This model generates a projected value for a given statistic by using a weighted mean of the previous three seasons for each player, with weights optimized using SciPy to minimize error. It also distinguishes between cumulative and rate statistics, calculating cumulative stats per plate appearance for improved accuracy. Finally, the model also incorporates a regression to the mean with a regression factor that is also optimized using SciPy.
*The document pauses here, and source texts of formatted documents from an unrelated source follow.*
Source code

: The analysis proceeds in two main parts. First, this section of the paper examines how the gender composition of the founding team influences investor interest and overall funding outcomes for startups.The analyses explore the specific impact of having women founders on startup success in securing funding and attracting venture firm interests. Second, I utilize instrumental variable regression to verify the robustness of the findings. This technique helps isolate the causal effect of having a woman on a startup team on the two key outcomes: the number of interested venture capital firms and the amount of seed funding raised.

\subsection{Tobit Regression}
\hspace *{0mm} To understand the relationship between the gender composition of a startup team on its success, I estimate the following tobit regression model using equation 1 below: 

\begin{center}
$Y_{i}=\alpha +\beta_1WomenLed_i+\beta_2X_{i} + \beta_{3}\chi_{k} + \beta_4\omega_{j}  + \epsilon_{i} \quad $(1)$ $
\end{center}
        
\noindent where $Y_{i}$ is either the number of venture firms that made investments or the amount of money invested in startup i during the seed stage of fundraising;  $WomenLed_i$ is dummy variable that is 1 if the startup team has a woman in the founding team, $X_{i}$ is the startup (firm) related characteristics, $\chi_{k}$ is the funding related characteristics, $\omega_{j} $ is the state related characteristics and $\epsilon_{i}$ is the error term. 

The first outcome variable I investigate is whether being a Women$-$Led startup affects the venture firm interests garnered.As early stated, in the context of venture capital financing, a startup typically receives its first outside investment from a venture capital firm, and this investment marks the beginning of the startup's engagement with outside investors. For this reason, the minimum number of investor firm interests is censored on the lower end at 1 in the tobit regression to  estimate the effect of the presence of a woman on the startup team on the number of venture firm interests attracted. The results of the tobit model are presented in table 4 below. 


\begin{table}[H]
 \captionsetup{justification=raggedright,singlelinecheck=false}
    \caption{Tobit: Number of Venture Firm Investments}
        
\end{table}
No projections are made for first-year players.

# Import Packages and Data

In [1]:
# Import necessary libraries
import numpy as np
import pandas as pd
from scipy.optimize import minimize

In [2]:
# Load the data from a CSV file into a DataFrame
df = pd.read_csv('../Resources/properly_formatted_data.csv')

In [3]:
non_pa_list = ['G', 'AB', 'PA', 'AVG', 'BB%', 'OBP', 'SLG', 'OPS', 'ISO', 'wOBA', 'wRAA', 'wRC+', 'BB%+']

In [4]:
pa_list = ['H', '1B', '2B', '3B', 'HR', 'R', 'RBI', 'BB', 'SH', 'SB', 'L-WAR', 'wRC', 'WAR']

# Automating

In [5]:
# Calculate a weighted mean projection based on three years of data.
# Normalize the weights to ensure they sum to 1 before returning the result.
def projection(weights, regression_factor, year1, year2, year3, league_avg):
    weighted_mean = weights[0] * year1 + weights[1] * year2 + weights[2] * year3
    weighted_mean /= np.sum(weights)  # Normalize the weights to sum to 1
    regression_result = weighted_mean + regression_factor * (league_avg - weighted_mean)
    return regression_result

In [6]:
def objective(params, df):
    weights = params[:3]  # First 3 params are the weights for the years
    regression_factor = params[3]  # Last param is the regression factor
    
    total_rmse = 0  # Sum of RMSE for all players
    
    # Loop through each player and compute the error
    for _, row in df.iterrows():
        # Access columns by their positional index
        year1_stat, year2_stat, year3_stat = row.iloc[1], row.iloc[2], row.iloc[3]
        league_stat_avg = row.iloc[4]
        observed_stat = row.iloc[0]
        
        # Compute projected stats
        projected_stat = projection(weights, regression_factor, year1_stat, year2_stat, year3_stat, league_stat_avg)
        
        # Compute RMSE for stat
        rmse_stat = np.sqrt(np.mean((projected_stat - observed_stat) ** 2))
        total_rmse += rmse_stat
    
    return total_rmse  # Total RMSE for the entire dataset

In [7]:
def calculate_projected_stat(row):
    # Get the previous 3 years' stat values
    previous_stat_values = row.iloc[1:4].values
    
    # Filter out NaN values (which represent missing data for second and third year players) and their corresponding weights
    valid_values = [val for val, weight in zip(previous_stat_values, optimized_weights) if not np.isnan(val)]
    valid_weights = [weight for val, weight in zip(previous_stat_values, optimized_weights) if not np.isnan(val)]
    
    # Check if no valid data exists
    if len(valid_values) == 0:
        return np.nan  # Return NaN if no previous value is available (rookie season)
    
    # Calculate the weighted average of the valid previous stat values
    weighted_sum = sum(val * weight for val, weight in zip(valid_values, valid_weights))
    weighted_avg = weighted_sum / sum(valid_weights)
    
    # Apply the regression formula
    regressed_avg = (1 - optimized_regression_factor) * weighted_avg + optimized_regression_factor * row.iloc[4]
    
    return regressed_avg


In [8]:
# Iterate through each statistic in the 'non_pa_list' for projection.
for stat in non_pa_list:
    # For each stat, create a subset of the DataFrame containing the current season's stat
    # and the stats from the previous three seasons (e.g., '1Prev_stat', '2Prev_stat', '3Prev_stat').
    training_df = df[[stat, f'1Prev_{stat}', f'2Prev_{stat}', f'3Prev_{stat}', f'Prev_League_Avg_{stat}']]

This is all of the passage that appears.